Exact copy, pictures excluded: output the lines from the opening of the entries through the line bearing "Persistent system variables".

Source data
★ ★ ★ ★ ★
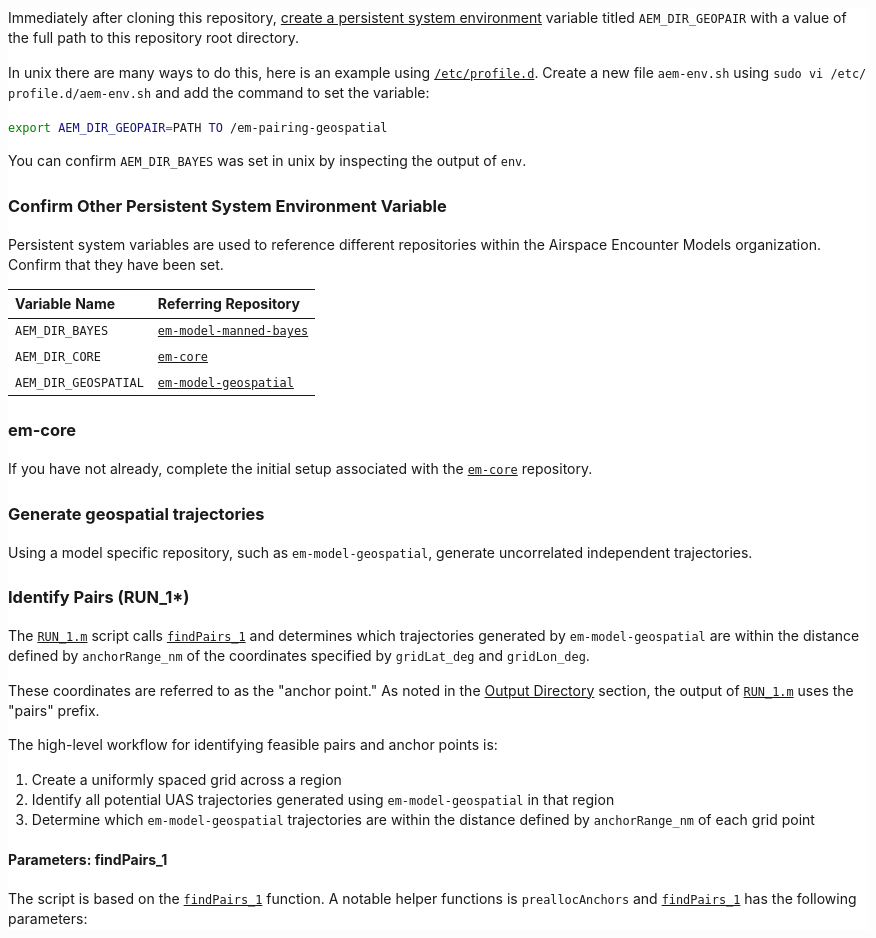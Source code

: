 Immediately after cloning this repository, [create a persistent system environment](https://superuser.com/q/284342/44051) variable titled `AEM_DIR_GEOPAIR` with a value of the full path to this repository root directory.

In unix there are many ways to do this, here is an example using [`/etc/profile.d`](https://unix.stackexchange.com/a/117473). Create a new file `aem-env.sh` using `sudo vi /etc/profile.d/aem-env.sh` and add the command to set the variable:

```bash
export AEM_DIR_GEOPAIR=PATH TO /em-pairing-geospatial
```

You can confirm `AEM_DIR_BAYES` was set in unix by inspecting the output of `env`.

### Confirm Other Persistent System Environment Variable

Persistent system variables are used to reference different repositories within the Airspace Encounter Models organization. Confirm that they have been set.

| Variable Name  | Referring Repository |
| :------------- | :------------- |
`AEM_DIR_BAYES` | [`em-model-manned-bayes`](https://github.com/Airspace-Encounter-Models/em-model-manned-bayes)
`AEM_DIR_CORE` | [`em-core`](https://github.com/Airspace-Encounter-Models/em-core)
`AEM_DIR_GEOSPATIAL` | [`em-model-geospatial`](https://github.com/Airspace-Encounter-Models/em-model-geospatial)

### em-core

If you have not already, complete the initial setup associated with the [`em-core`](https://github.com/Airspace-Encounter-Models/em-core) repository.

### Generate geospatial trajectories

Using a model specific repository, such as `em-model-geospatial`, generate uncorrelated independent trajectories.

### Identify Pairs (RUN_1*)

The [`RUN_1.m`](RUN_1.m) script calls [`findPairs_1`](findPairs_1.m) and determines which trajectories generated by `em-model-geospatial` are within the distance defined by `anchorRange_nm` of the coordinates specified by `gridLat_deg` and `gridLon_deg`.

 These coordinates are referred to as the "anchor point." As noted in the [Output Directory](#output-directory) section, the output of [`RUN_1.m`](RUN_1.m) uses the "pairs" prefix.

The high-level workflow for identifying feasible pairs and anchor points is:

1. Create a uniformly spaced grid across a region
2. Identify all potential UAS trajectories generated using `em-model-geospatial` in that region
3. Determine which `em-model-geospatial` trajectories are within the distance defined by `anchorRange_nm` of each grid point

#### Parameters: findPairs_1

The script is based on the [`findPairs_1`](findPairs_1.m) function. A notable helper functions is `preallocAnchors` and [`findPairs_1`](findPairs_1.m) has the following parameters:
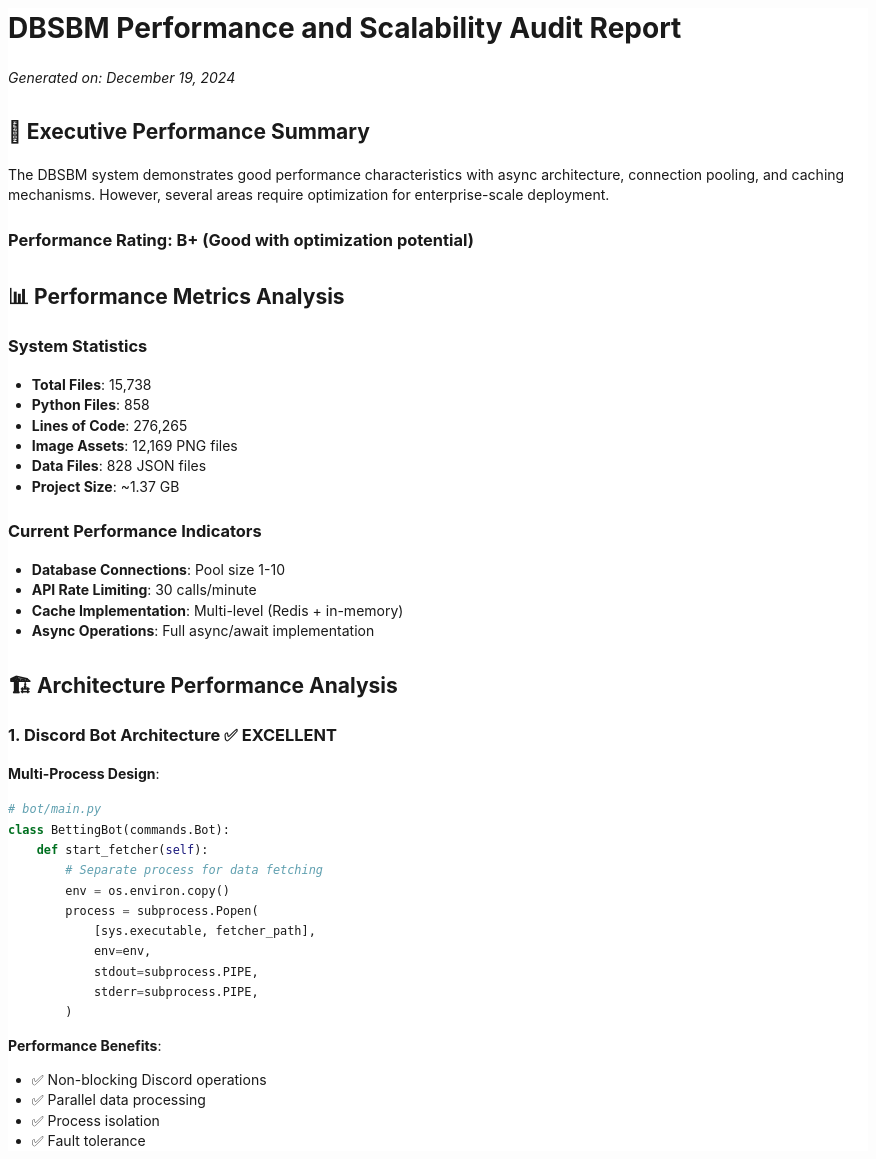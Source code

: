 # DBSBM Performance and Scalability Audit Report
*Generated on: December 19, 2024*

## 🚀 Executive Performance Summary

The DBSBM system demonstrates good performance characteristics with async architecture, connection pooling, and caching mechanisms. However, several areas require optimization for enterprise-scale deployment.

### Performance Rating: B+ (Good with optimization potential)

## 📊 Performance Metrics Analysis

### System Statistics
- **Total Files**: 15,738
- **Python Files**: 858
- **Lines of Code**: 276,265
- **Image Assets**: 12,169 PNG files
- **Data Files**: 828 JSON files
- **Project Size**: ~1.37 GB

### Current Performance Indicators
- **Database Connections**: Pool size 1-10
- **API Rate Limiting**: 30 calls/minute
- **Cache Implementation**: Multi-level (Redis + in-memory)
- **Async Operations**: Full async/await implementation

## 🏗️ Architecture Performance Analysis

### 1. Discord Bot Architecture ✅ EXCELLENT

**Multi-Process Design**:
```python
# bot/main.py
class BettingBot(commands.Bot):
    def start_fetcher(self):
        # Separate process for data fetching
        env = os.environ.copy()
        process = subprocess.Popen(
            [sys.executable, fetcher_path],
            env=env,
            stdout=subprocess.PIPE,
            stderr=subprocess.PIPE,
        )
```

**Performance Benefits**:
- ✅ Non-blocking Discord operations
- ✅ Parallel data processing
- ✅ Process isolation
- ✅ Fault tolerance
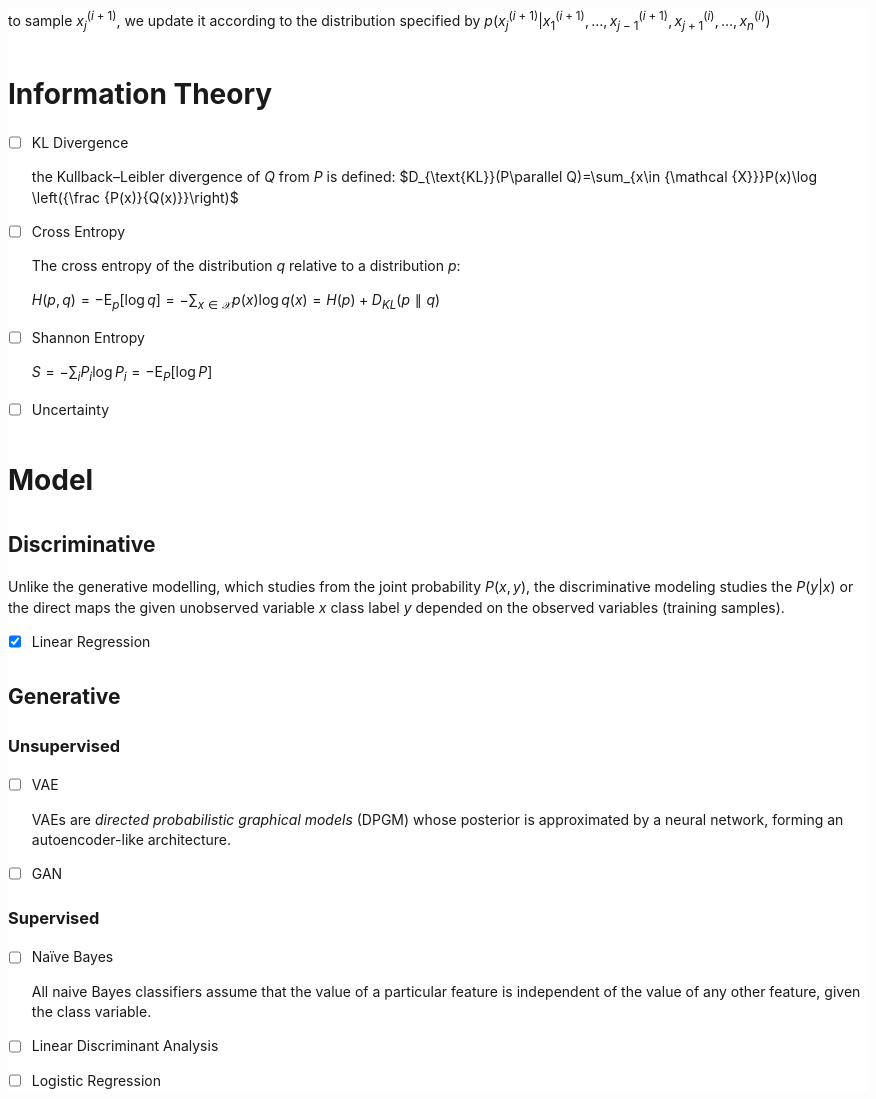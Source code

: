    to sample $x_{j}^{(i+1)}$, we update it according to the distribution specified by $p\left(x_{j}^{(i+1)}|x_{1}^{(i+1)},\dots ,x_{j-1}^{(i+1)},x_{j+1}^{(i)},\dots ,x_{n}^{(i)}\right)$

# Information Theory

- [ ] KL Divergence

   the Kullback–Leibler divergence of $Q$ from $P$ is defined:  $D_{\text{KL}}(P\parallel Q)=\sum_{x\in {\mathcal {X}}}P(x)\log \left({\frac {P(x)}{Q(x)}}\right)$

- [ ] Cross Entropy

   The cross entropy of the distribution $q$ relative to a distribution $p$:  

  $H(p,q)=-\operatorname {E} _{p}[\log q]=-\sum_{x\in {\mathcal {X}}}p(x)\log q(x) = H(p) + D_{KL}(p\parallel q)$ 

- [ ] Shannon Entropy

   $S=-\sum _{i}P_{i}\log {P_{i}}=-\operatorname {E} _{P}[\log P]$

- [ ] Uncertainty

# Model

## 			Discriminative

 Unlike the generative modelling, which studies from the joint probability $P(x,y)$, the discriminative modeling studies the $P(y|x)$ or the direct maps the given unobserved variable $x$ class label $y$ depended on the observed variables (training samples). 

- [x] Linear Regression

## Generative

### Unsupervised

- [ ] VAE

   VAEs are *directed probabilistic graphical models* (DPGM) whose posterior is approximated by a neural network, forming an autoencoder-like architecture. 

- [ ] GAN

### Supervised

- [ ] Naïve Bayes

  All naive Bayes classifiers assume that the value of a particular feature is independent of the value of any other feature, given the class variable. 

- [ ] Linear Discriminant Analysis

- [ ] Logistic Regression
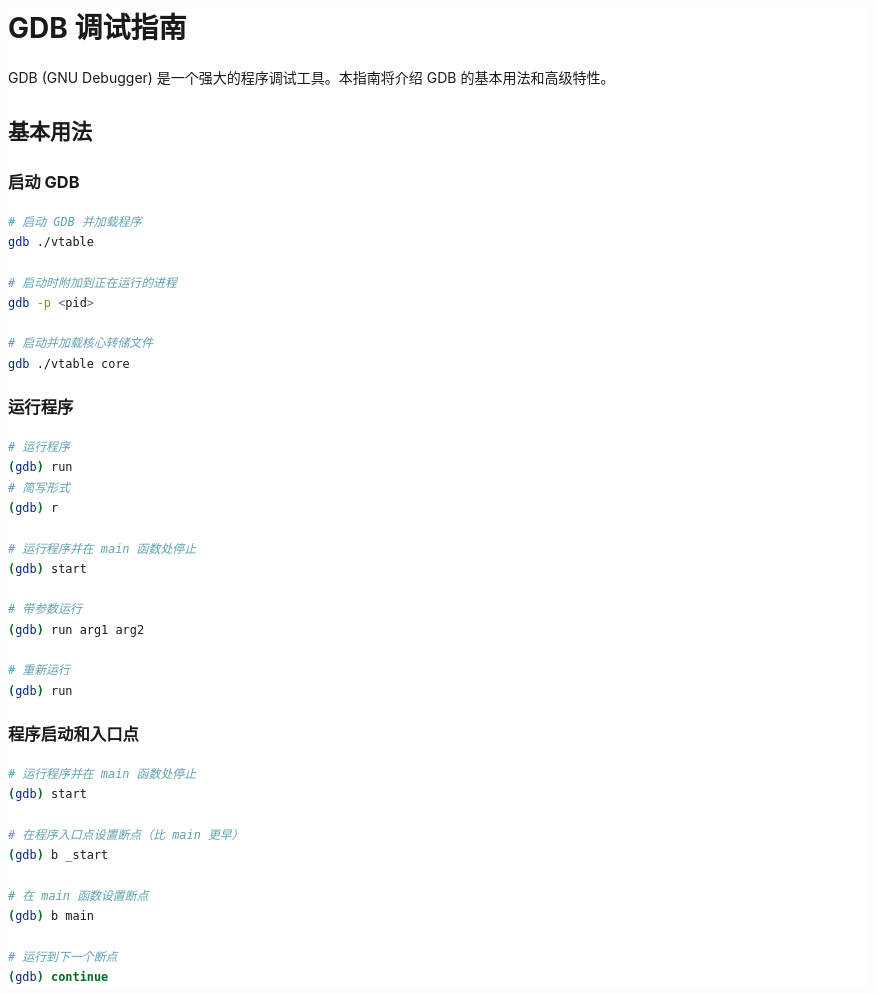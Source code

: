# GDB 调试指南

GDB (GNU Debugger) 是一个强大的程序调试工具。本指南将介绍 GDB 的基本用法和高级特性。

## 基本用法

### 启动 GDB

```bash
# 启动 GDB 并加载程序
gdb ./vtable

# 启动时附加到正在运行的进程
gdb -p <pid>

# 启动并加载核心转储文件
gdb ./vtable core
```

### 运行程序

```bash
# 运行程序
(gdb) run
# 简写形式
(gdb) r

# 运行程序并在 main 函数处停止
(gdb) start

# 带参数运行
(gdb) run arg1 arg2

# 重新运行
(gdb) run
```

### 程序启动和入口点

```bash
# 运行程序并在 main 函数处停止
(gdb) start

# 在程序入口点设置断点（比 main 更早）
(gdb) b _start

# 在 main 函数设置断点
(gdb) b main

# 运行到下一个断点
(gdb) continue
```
★ ★ ★ ★ ★
**Result of the task**.
Source code

: Immediately after cloning this repository, [create a persistent system environment](https://superuser.com/q/284342/44051) variable titled `AEM_DIR_GEOPAIR` with a value of the full path to this repository root directory.

In unix there are many ways to do this, here is an example using [`/etc/profile.d`](https://unix.stackexchange.com/a/117473). Create a new file `aem-env.sh` using `sudo vi /etc/profile.d/aem-env.sh` and add the command to set the variable:

```bash
export AEM_DIR_GEOPAIR=PATH TO /em-pairing-geospatial
```

You can confirm `AEM_DIR_BAYES` was set in unix by inspecting the output of `env`.

### Confirm Other Persistent System Environment Variable

Persistent system variables are used to reference different repositories within the Airspace Encounter Models organization. Confirm that they have been set.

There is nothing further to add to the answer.